• _About this task_
If a line in the entries below includes the string "label", copy it out.

Exercise material START

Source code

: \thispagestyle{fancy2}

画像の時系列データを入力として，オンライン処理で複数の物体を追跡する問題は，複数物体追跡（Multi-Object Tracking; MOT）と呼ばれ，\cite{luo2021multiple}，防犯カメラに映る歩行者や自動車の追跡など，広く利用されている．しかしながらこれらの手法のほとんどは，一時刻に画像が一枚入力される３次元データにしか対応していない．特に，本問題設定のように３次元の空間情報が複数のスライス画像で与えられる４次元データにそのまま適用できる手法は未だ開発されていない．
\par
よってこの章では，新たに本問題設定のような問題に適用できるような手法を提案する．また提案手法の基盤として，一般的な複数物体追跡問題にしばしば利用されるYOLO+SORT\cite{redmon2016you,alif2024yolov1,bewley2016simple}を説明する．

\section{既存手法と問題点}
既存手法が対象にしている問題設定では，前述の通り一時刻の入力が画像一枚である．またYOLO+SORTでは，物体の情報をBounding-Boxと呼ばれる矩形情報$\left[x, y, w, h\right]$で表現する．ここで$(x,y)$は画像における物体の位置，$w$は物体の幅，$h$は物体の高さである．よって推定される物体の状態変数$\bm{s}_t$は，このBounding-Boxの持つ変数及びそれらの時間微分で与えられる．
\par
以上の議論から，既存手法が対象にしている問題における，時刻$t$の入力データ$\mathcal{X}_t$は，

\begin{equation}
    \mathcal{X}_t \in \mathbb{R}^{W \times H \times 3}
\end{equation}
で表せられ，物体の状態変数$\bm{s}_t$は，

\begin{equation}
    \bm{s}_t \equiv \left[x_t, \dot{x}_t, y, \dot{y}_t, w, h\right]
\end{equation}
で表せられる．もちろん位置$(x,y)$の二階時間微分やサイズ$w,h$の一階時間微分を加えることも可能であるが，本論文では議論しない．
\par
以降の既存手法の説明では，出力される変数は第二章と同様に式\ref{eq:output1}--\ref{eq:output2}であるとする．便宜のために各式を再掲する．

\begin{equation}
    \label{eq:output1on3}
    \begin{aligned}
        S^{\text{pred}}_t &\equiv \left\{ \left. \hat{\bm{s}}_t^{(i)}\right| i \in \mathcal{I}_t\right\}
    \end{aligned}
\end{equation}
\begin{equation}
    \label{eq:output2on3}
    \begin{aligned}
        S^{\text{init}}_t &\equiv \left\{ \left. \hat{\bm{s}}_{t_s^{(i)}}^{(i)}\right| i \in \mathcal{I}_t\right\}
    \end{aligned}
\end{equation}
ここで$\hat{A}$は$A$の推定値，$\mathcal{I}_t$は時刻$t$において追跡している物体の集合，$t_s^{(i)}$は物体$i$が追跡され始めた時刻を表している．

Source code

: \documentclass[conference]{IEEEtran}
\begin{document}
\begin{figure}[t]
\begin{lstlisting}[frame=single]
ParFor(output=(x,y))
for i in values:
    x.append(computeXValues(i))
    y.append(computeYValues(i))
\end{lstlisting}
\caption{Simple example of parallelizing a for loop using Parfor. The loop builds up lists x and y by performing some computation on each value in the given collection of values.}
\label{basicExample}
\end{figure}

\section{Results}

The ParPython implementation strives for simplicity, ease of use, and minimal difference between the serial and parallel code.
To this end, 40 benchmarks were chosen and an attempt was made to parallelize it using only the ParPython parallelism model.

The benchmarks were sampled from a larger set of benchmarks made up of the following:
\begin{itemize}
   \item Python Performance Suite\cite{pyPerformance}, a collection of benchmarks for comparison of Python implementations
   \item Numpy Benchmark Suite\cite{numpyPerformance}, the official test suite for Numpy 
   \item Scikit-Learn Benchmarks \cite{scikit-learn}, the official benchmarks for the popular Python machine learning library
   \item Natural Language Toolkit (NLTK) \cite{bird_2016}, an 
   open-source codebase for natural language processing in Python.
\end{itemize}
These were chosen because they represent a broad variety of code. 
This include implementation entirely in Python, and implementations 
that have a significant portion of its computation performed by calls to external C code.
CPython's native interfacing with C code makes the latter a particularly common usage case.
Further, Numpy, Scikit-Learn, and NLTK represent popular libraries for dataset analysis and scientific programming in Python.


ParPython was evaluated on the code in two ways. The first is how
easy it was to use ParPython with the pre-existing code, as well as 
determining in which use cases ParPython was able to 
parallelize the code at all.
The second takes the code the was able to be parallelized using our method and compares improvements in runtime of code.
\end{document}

Exercise material END

• _Written reply_
    \label{eq:output1on3}
    \label{eq:output2on3}
\label{basicExample}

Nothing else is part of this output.